CHARLESTON - Mississippi County is feeling a budget pinch in an unusual place this year: the autopsy fund.
The county has $8,000 budgeted for autopsies, with each adult autopsy costing nearly $2,000 each.
"We've had three in the last week," said Cyndi Hensley, deputy county clerk, during Thursday's regular County Commission meeting.
Hensley said autopsies were ordered for Chance Kitchen, who was shot to death May 9; Clifford E. "Cliff" Johnson, who died of injuries sustained in a car accident May 13 after receiving stab wounds; and for Carl Thurmond who died a suspicious death May 10 at Missouri Delta Medical Center's emergency room.
Thurmond had reportedly been hospitalized several weeks ago for severe grease burns and had no other known health problems.
In other Mississippi County business conducted Thursday:
* Gasoline bids keep climbing for the county with the award for June coming in at $1.659 for 87 octane fuel from Delta Growers Association, the sole bidder.
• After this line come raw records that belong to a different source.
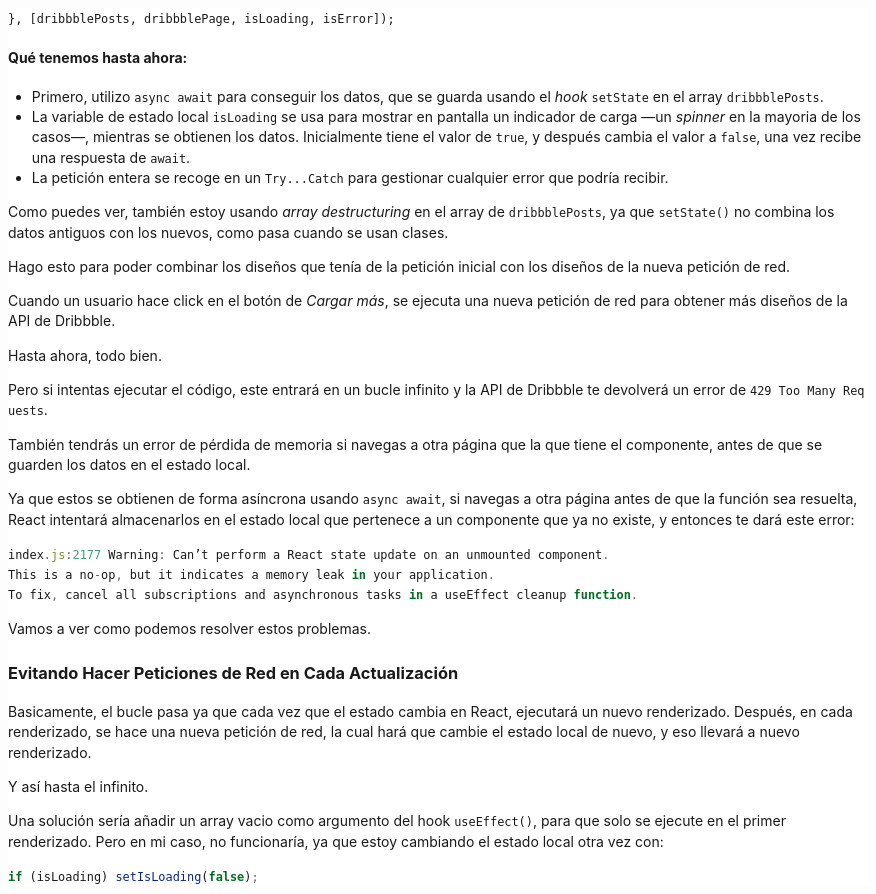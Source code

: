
 ```jsx{9,11,13}
}, [dribbblePosts, dribbblePage, isLoading, isError]);
```

#### Qué tenemos hasta ahora:

- Primero, utilizo `async await` para conseguir los datos, que se guarda usando el _hook_ `setState` en el array `dribbblePosts`.
- La variable de estado local `isLoading` se usa para mostrar en pantalla un indicador de carga —un _spinner_ en la mayoria de los casos—, mientras se obtienen los datos. Inicialmente tiene el valor de `true`, y después cambia el valor a `false`, una vez recibe una respuesta de `await`.
- La petición entera se recoge en un `Try...Catch` para gestionar cualquier error que podría recibir.

Como puedes ver, también estoy usando _array destructuring_ en el array de `dribbblePosts`, ya que `setState()` no combina los datos antiguos con los nuevos, como pasa cuando se usan clases.

Hago esto para poder combinar los diseños que tenía de la petición inicial con los diseños de la nueva petición de red.

Cuando un usuario hace click en el botón de _Cargar más_, se ejecuta una nueva petición de red para obtener más diseños de la API de Dribbble.

Hasta ahora, todo bien.

Pero si intentas ejecutar el código, este entrará en un bucle infinito y la API de Dribbble te devolverá un error de `429 Too Many Requests`.

También tendrás un error de pérdida de memoria si navegas a otra página que la que tiene el componente, antes de que se guarden los datos en el estado local.

Ya que estos se obtienen de forma asíncrona usando `async await`, si navegas a otra página antes de que la función sea resuelta, React intentará almacenarlos en el estado local que pertenece a un componente que ya no existe, y entonces te dará este error:

```js
index.js:2177 Warning: Can’t perform a React state update on an unmounted component.
This is a no-op, but it indicates a memory leak in your application.
To fix, cancel all subscriptions and asynchronous tasks in a useEffect cleanup function.
```

Vamos a ver como podemos resolver estos problemas.

### Evitando Hacer Peticiones de Red en Cada Actualización

Basicamente, el bucle pasa ya que cada vez que el estado cambia en React, ejecutará un nuevo renderizado. Después, en cada renderizado, se hace una nueva petición de red, la cual hará que cambie el estado local de nuevo, y eso llevará a nuevo renderizado.

Y así hasta el infinito.

Una solución sería añadir un array vacio como argumento del hook `useEffect()`, para que solo se ejecute en el primer renderizado. Pero en mi caso, no funcionaría, ya que estoy cambiando el estado local otra vez con:

```jsx
if (isLoading) setIsLoading(false);
```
"We're going to have to look at parking something very shortly," said Presiding Commissioner Jim Blumenberg.
* Blumenberg called to confirm road oil and asphalt prices.
MC-250 oil used by the county for tack shots is up to 80 cents per gallon. "It used to be around 65," said Blumenberg.
Premixed asphalt, however, is still down around the same price as last year, Blumenberg reported, at $20.75 per ton.
Commissioners also discussed blacktopping plans for the southern half of the county.
"We'll just do it all at one time on the south end," said Blumenberg.
The county will lay blacktop for the Arden Dale Banks and Bains subdivisions for 32 cents per square foot.
The county itself has about a mile of blacktop to lay on its roads with Spanish Grant and the Levee roads having the two longest sections.
Commissioner Homer Oliver said there are several roads in the northern part of the county that "if we put oil on them, they'll be good for awhile."
* Commissioners tentatively approved a subdivision request for the David Aaron Morgan Addition on the west side of Highway 105 at Anniston.
The development consists of 40 acres and will have 30 lots of about an acre each for home construction, Lucas said: "No trailers, no modulars." One lot allows for a church to be built.
The developer is Otis Brooks of rural East Prairie. "It's (named) in memory of his grandson," said Lucas.
Commissioners agreed to sign off on the subdivision approval as soon as the paperwork is ready, but the tentative approval was sought so road access culverts could be placed.